**Activity**.
Could you reproduce the lines below from the one with "доску по айди;" through the one with "удаляет доску по id;"? Keep both ends and add nothing.

[Saved entries]
»»

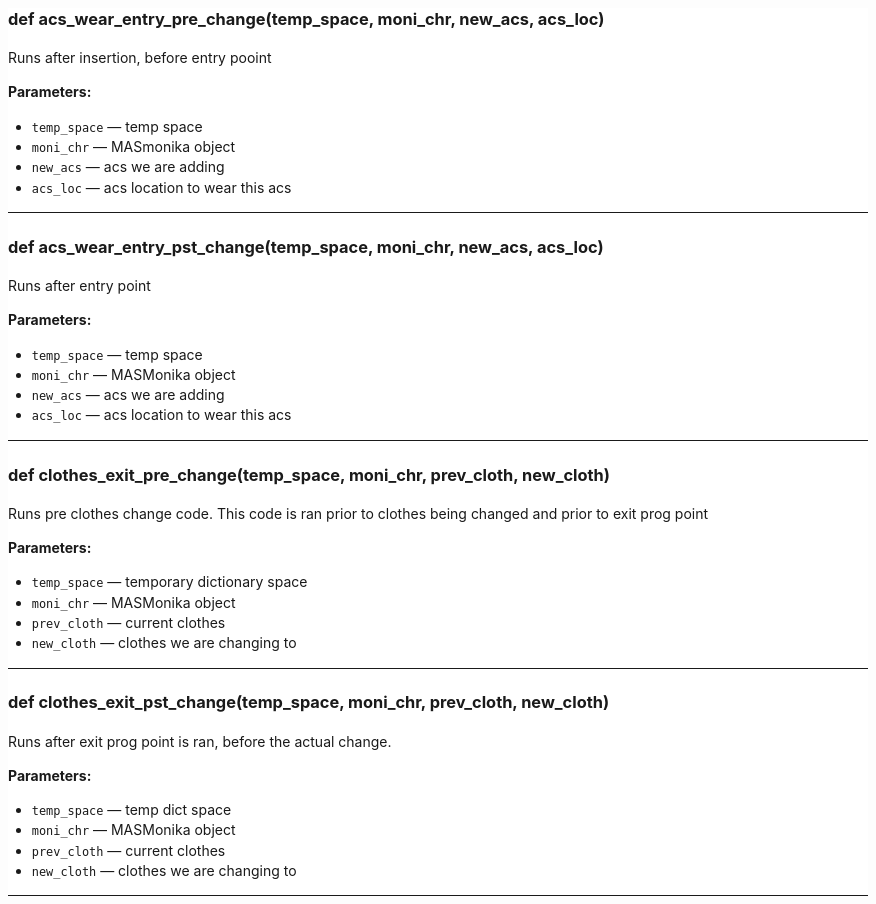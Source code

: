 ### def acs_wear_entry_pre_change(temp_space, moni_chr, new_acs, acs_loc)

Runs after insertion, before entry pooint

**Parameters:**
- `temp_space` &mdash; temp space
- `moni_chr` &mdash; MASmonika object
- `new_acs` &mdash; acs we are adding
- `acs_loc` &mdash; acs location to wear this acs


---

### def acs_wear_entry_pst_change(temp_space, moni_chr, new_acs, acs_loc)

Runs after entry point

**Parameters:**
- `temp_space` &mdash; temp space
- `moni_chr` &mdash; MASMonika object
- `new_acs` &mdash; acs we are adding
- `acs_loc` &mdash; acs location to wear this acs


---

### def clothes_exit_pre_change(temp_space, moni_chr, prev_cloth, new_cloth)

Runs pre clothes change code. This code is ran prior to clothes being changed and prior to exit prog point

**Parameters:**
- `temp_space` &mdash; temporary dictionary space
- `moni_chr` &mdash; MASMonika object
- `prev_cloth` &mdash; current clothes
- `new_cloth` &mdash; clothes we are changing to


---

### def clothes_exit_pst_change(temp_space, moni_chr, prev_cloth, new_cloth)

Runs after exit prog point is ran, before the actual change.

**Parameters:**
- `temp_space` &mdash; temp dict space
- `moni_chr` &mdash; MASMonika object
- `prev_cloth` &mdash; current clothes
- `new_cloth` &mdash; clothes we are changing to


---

««
»»

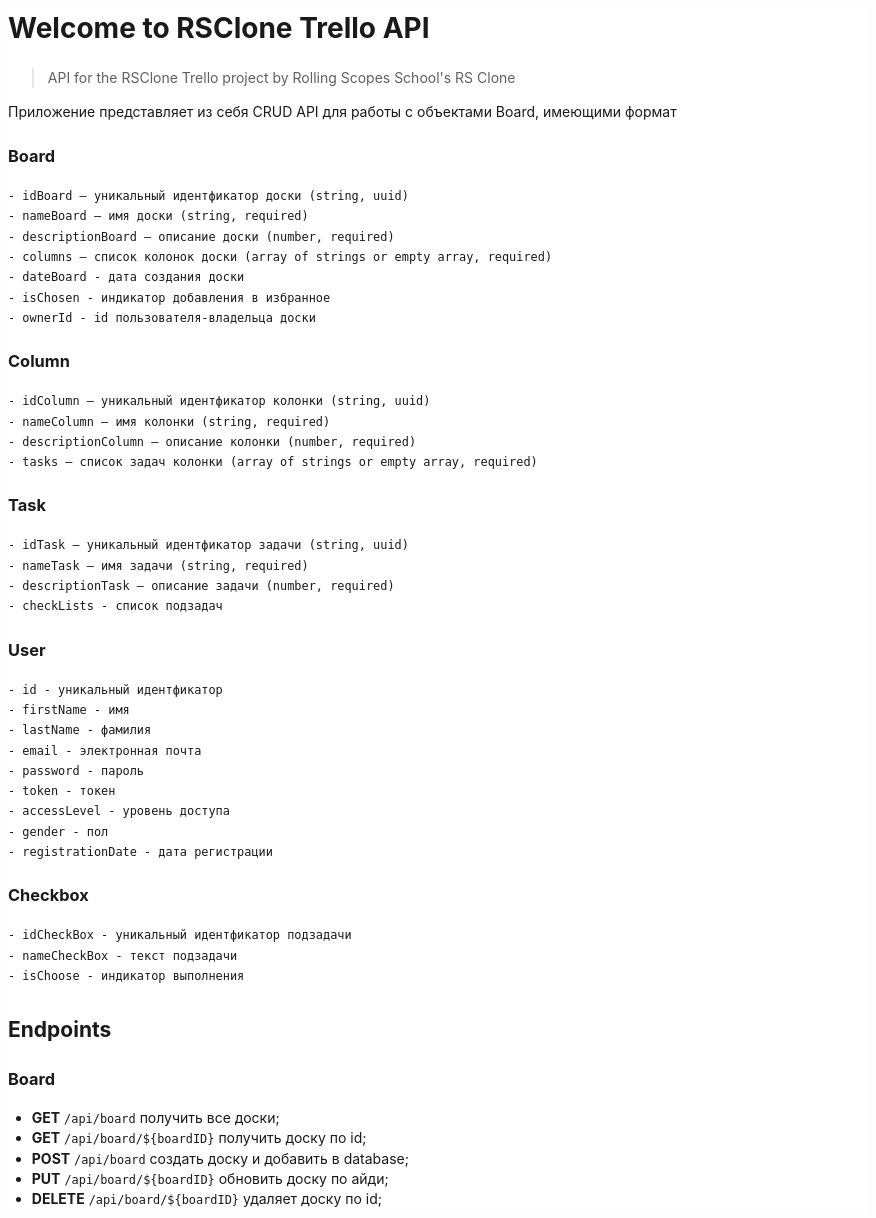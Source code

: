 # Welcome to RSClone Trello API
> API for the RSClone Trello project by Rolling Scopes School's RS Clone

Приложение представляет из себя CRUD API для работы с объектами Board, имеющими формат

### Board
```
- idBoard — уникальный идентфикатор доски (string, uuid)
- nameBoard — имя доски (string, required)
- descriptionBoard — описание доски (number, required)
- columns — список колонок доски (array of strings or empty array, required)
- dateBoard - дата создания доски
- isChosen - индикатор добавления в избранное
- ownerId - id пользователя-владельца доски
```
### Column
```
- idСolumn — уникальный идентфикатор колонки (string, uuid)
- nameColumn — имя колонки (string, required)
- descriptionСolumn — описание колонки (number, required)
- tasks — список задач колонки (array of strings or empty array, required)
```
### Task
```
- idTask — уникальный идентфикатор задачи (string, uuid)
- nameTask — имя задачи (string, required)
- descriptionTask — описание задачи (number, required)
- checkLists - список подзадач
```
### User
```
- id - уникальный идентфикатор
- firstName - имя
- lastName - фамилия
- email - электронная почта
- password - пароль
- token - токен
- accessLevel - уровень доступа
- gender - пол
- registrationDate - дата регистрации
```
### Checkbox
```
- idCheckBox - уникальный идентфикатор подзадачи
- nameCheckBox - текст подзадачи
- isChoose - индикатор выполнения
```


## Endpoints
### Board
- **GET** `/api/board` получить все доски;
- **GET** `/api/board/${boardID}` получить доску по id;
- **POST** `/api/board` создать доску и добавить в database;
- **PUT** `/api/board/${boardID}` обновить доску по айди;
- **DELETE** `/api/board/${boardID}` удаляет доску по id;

««

**Reply**.
- **PUT** `/api/board/${boardID}` обновить доску по айди;
- **DELETE** `/api/board/${boardID}` удаляет доску по id;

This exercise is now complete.